Questa base di partenza elimina tutti
i presunti maestri/leaders appunto dal ruolo di maestri/leaders, ove appena si
osservi che gran parte di quelli che noi conosciamo come maestri/leaders sono
invece soltanto leaders, posto che avevano o hanno necessità di una strategia
per emergere.
Tant’è che può facilmente affermarsi
che, per un verso i dirigenti divengono tali in quanto esprimono quei valori
che vengono riconosciuti dai loro sostenitori, mentre i sostenitori dei
dirigenti alimentano la visione dei leaders attraverso il loro consenso.
Ben diverso è invece il caso di quei
grandi personaggi o di quei soggetti animati da grande buona volontà i quali
hanno contraddistinto la loro opera “basandosi sulla consapevolezza dell’anima”
e così attingendo “alla fonte originaria della saggezza”, senza le
sovrastrutture date dalle ideologie o dai credo religiosi di ognuno, o dai
bisogni più diversi, sovrastrutture che, quando messe in discussione, generano
la paura di una minaccia .
Il Mahatma Gandhi. certamente grande personaggio, certamente uomo di buona volontà, certamente guida illuminata e vero leader, portatore
di un proprio messaggio personale (per la pacifica convivenza delle
genti).
Dalle predette osservazioni deriva poi quella che vien chiamata la scala gerarchica dei bisogni, dato che il leader dà risposte ai bisogni elementari e organizzativi su questo fondanti la leadership; il vero leader/grande personaggio dà risposte inserendo nei bisogni elementari e organizzativi anche quei momenti che vengono chiamati valori (ad esempio di una società); ed il maestro/leader dà risposte complete e compiute a tutte le necessità della predetta scala gerarchica, elementari, di valore, e spirituali.
Ecco in conclusione un buon requisito
dal quale far dipendere l’attitudine a dirigere o guidare o governare: il
controllo del proprio equilibrio emozionale, e soprattutto, l’umiltà a non
ritenersi al di sopra di tutto e di tutti. Perché quest’ultima è la strada
migliore verso la dittatura o della repressione della coscienza che alberga dentro
ognuno di noi.
Ecco ancora una buona conclusione
generale per ciascun essere umano: “Niente ha più potere di trasformazione
della consapevolezza, posto che quando si diventa completi dentro sé stessi,
nemmeno le peggiori condizioni del mondo esterno contano.”.

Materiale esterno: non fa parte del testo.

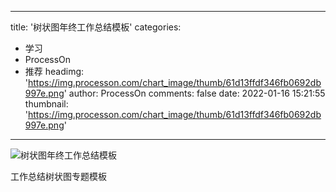 
---
title: '树状图年终工作总结模板'
categories: 
 - 学习
 - ProcessOn
 - 推荐
headimg: 'https://img.processon.com/chart_image/thumb/61d13ffdf346fb0692db997e.png'
author: ProcessOn
comments: false
date: 2022-01-16 15:21:55
thumbnail: 'https://img.processon.com/chart_image/thumb/61d13ffdf346fb0692db997e.png'
---

<div>   
<img class="thumb" alt="树状图年终工作总结模板" src="https://img.processon.com/chart_image/thumb/61d13ffdf346fb0692db997e.png" referrerpolicy="no-referrer">
<p>工作总结树状图专题模板</p>  
</div>
             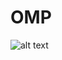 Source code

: # OMP
![alt text]([![2022-12-29-19-24-52.png](https://i.postimg.cc/NMpZZBYn/2022-12-29-19-24-52.png)](https://postimg.cc/ZBvfdkWP))
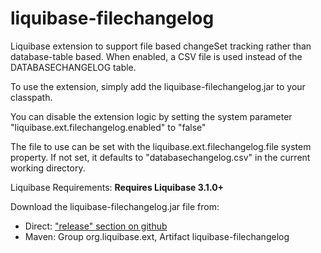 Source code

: liquibase-filechangelog
================

Liquibase extension to support file based changeSet tracking rather than database-table based.
When enabled, a CSV file is used instead of the DATABASECHANGELOG table.

To use the extension, simply add the liquibase-filechangelog.jar to your classpath.

You can disable the extension logic by setting the system parameter "liquibase.ext.filechangelog.enabled" to "false"

The file to use can be set with the liquibase.ext.filechangelog.file system property.
If not set, it defaults to "databasechangelog.csv" in the current working directory.

Liquibase Requirements: **Requires Liquibase 3.1.0+**

Download the liquibase-filechangelog.jar file from:

* Direct: ["release" section on github](https://github.com/liquibase/liquibase-filechangelog/releases)
* Maven: Group org.liquibase.ext, Artifact liquibase-filechangelog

Tenendosi ben presente la grande
diversità di significati che si ritrova nella lingua italiana del termine
inglese leader, significati tutt’altro che univoci, ecco infine una buona base
di partenza per un leader che vuol essere anche un vero leader/grande
personaggio e dunque gestire nel modo migliore la sua leadership: se “la
consapevolezza è la fonte migliore della visione interiore, del nutrimento,
dell’ispirazione e della trascendenza, usando verità e chiarezza come bussole
del proprio sentiero interiore, il mondo
esterno non può far altro che corrispondere all’intenzione.”.
Principio che poi va esportato e
trasferito in ciascuno di noi. Dato che la correttezza del sentiero sarà
sistematicamente e continuamente provata da quella consapevolezza che alla fine
ci trasforma in veri maestri/leader di noi stessi.

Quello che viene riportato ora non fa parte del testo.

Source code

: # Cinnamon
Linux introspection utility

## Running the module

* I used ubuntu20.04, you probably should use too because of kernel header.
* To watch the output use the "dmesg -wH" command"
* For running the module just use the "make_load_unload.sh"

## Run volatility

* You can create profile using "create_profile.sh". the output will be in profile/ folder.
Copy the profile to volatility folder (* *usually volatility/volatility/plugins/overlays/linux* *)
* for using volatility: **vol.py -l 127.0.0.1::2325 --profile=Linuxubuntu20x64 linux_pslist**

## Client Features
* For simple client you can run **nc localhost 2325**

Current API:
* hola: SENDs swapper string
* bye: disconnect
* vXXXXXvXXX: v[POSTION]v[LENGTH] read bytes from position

Ognuno deve trovare il Mago Merlino
Ovvero, ci permette di usare al meglio quella leadership che ognuno di noi in qualche modo comunque possiede.
Ognuno deve trovare il Mago Merlino
che sempre esiste dentro di noi, e che ci aiuta
a recuperare la nostra spada nella roccia.
Ovvero, ci permette di usare al meglio quella leadership che ognuno di noi in qualche modo comunque possiede.